(Source records)
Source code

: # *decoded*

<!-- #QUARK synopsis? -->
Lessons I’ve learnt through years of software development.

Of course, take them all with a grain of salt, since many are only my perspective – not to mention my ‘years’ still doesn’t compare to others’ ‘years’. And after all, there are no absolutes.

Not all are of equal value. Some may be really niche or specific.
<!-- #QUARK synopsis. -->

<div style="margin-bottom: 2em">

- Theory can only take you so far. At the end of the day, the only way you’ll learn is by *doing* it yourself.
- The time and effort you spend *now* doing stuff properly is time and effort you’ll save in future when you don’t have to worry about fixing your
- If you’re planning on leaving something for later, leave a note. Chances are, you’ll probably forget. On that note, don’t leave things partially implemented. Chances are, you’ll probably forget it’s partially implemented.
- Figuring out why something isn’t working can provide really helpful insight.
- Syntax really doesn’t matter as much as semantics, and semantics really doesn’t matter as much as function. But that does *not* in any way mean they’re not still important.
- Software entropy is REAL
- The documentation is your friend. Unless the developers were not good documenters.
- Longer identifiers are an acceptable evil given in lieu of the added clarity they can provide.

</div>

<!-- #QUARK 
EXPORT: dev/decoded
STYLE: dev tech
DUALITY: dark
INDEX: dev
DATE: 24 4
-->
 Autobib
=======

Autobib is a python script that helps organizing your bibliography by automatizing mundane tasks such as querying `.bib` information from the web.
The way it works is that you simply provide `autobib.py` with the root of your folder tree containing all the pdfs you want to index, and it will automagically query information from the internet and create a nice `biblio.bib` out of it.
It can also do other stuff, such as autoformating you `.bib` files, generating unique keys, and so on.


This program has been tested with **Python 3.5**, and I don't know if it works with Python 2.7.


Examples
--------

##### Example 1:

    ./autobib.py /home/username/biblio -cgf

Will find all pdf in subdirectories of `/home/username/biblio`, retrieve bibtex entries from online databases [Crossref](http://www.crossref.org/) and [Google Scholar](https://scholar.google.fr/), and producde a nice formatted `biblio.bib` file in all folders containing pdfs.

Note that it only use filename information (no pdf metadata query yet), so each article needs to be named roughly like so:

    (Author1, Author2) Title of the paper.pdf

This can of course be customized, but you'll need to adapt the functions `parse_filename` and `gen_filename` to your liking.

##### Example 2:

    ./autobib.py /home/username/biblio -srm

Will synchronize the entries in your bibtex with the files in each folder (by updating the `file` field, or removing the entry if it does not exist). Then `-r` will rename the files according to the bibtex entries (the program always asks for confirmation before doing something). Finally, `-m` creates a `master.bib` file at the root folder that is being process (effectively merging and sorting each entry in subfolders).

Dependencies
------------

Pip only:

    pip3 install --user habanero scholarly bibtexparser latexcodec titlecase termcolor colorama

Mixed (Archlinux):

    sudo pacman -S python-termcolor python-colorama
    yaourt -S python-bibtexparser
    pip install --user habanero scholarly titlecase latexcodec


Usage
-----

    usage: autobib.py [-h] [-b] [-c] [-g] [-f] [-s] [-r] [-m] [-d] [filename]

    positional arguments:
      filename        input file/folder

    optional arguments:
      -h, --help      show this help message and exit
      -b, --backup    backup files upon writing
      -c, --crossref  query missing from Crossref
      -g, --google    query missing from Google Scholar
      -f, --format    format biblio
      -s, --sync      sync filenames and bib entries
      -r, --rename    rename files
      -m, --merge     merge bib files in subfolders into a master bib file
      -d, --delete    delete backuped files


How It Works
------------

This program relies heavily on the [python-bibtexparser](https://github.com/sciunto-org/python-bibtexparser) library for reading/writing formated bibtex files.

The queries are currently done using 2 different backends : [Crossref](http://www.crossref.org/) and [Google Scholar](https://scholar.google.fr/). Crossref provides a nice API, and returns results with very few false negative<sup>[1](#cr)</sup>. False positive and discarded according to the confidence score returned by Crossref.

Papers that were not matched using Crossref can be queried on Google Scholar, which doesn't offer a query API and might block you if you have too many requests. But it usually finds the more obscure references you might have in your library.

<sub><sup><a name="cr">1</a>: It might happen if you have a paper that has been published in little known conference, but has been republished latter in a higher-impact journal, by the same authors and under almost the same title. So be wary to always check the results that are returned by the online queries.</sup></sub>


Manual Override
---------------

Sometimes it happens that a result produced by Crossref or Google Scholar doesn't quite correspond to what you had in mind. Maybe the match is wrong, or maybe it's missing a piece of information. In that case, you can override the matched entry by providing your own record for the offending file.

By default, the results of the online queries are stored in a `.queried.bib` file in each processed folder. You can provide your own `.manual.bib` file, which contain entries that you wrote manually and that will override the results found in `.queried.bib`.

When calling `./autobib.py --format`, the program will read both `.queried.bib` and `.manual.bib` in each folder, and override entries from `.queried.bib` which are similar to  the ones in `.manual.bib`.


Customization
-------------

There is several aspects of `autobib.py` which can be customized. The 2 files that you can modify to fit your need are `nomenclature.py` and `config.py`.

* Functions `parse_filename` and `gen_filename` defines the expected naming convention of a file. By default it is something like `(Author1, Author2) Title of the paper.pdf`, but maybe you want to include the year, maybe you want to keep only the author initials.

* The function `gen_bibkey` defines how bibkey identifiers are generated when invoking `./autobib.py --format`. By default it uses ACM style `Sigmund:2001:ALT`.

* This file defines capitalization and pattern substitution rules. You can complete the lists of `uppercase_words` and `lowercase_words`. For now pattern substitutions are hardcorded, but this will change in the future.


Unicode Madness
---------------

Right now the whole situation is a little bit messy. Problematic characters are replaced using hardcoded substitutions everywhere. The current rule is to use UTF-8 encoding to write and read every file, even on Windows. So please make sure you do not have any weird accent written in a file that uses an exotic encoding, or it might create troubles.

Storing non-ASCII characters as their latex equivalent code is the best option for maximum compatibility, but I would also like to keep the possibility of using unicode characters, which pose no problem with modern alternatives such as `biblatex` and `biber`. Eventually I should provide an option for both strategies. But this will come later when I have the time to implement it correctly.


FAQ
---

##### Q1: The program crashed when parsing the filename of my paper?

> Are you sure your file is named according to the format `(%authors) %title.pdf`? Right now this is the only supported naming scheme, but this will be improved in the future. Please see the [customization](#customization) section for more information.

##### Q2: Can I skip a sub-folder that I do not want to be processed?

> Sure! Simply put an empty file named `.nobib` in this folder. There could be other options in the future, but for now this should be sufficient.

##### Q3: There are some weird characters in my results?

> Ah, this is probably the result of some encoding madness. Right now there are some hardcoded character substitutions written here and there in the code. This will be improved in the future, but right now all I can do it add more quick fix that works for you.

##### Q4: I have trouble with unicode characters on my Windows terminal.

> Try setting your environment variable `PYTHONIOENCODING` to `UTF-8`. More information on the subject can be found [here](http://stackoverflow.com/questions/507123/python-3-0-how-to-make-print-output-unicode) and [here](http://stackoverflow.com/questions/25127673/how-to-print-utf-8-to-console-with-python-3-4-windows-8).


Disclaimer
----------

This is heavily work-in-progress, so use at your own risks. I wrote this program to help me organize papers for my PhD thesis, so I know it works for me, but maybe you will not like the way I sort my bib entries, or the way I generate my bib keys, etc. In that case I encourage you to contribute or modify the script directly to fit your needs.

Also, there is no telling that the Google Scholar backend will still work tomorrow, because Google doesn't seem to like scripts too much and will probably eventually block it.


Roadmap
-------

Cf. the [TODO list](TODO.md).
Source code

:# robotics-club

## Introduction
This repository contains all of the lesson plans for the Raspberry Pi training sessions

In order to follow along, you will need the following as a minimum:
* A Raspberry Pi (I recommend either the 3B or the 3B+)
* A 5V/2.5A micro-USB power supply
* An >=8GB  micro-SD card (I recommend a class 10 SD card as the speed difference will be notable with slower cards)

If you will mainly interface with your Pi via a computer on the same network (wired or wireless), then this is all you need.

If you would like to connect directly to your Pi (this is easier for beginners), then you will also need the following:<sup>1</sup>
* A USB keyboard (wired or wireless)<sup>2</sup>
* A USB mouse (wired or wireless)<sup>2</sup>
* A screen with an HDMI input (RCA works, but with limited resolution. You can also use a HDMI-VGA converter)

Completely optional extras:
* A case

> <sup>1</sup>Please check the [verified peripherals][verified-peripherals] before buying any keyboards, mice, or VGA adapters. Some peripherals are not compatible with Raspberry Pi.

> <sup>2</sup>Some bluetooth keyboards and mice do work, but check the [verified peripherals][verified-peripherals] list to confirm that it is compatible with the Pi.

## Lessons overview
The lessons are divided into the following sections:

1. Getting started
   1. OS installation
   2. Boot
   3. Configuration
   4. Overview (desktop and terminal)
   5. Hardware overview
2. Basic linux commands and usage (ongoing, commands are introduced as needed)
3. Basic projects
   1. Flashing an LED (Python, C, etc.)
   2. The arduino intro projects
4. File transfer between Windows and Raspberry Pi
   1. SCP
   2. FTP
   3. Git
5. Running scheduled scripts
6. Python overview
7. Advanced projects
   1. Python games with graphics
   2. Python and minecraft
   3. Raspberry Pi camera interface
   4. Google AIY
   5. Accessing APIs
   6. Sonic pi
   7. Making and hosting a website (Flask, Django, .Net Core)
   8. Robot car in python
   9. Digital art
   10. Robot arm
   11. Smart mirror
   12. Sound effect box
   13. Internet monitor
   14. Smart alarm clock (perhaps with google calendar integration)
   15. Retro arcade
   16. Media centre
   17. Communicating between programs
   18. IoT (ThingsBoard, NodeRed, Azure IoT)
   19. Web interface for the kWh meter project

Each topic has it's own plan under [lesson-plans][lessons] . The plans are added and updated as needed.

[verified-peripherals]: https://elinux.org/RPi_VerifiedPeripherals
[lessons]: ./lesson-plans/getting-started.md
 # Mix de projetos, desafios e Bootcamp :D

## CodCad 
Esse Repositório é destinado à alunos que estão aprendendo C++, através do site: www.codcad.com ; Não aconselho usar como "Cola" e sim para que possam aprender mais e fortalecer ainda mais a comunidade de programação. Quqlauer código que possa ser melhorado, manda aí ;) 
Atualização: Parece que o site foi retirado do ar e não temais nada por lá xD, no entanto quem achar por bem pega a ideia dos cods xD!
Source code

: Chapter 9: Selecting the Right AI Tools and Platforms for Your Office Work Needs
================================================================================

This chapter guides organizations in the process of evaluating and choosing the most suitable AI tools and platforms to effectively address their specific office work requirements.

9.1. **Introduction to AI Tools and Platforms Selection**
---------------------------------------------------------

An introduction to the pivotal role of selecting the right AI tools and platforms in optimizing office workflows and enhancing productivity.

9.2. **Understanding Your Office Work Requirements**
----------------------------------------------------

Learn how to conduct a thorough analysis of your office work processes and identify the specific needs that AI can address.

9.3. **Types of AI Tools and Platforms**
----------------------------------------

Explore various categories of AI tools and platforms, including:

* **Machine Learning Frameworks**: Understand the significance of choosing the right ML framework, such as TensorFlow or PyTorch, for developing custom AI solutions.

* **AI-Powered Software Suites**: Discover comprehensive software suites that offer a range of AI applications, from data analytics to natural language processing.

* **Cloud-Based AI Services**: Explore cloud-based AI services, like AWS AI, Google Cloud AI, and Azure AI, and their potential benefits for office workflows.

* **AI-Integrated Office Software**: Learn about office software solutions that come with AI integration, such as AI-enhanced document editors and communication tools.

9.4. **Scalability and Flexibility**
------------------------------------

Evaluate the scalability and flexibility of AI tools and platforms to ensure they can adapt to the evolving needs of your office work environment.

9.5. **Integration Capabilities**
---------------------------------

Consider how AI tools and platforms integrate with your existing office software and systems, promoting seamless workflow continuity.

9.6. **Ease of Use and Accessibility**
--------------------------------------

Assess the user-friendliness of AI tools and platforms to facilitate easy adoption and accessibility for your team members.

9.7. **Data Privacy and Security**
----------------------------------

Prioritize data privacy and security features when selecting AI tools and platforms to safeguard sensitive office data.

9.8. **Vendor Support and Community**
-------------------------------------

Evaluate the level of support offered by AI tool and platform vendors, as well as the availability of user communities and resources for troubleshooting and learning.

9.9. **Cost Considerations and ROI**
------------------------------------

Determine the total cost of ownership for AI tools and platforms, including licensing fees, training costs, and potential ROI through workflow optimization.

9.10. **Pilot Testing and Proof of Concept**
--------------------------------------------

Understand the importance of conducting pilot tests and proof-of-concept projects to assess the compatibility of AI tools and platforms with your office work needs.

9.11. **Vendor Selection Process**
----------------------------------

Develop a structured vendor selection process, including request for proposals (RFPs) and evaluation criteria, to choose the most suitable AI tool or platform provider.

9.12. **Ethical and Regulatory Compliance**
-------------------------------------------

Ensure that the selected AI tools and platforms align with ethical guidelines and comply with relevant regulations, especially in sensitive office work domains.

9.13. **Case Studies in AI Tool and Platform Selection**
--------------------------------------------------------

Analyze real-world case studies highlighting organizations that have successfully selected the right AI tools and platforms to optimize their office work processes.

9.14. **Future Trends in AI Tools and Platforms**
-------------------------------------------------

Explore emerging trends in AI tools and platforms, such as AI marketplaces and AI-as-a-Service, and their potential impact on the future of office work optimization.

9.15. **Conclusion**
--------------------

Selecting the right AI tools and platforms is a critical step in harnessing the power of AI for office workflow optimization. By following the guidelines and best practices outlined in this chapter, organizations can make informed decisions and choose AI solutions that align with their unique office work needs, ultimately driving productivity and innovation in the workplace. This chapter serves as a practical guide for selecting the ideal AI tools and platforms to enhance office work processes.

■ **PROBLEM TO WORK ON**
Give again, word for word, the records from their first line to the one with "This program has", and leave out all else.

■ **OUTPUT**
Source code

: # *decoded*

<!-- #QUARK synopsis? -->
Lessons I’ve learnt through years of software development.

Of course, take them all with a grain of salt, since many are only my perspective – not to mention my ‘years’ still doesn’t compare to others’ ‘years’. And after all, there are no absolutes.

Not all are of equal value. Some may be really niche or specific.
<!-- #QUARK synopsis. -->

<div style="margin-bottom: 2em">

- Theory can only take you so far. At the end of the day, the only way you’ll learn is by *doing* it yourself.
- The time and effort you spend *now* doing stuff properly is time and effort you’ll save in future when you don’t have to worry about fixing your
- If you’re planning on leaving something for later, leave a note. Chances are, you’ll probably forget. On that note, don’t leave things partially implemented. Chances are, you’ll probably forget it’s partially implemented.
- Figuring out why something isn’t working can provide really helpful insight.
- Syntax really doesn’t matter as much as semantics, and semantics really doesn’t matter as much as function. But that does *not* in any way mean they’re not still important.
- Software entropy is REAL
- The documentation is your friend. Unless the developers were not good documenters.
- Longer identifiers are an acceptable evil given in lieu of the added clarity they can provide.

</div>

<!-- #QUARK 
EXPORT: dev/decoded
STYLE: dev tech
DUALITY: dark
INDEX: dev
DATE: 24 4
-->
 Autobib
=======

Autobib is a python script that helps organizing your bibliography by automatizing mundane tasks such as querying `.bib` information from the web.
The way it works is that you simply provide `autobib.py` with the root of your folder tree containing all the pdfs you want to index, and it will automagically query information from the internet and create a nice `biblio.bib` out of it.
It can also do other stuff, such as autoformating you `.bib` files, generating unique keys, and so on.


This program has been tested with **Python 3.5**, and I don't know if it works with Python 2.7.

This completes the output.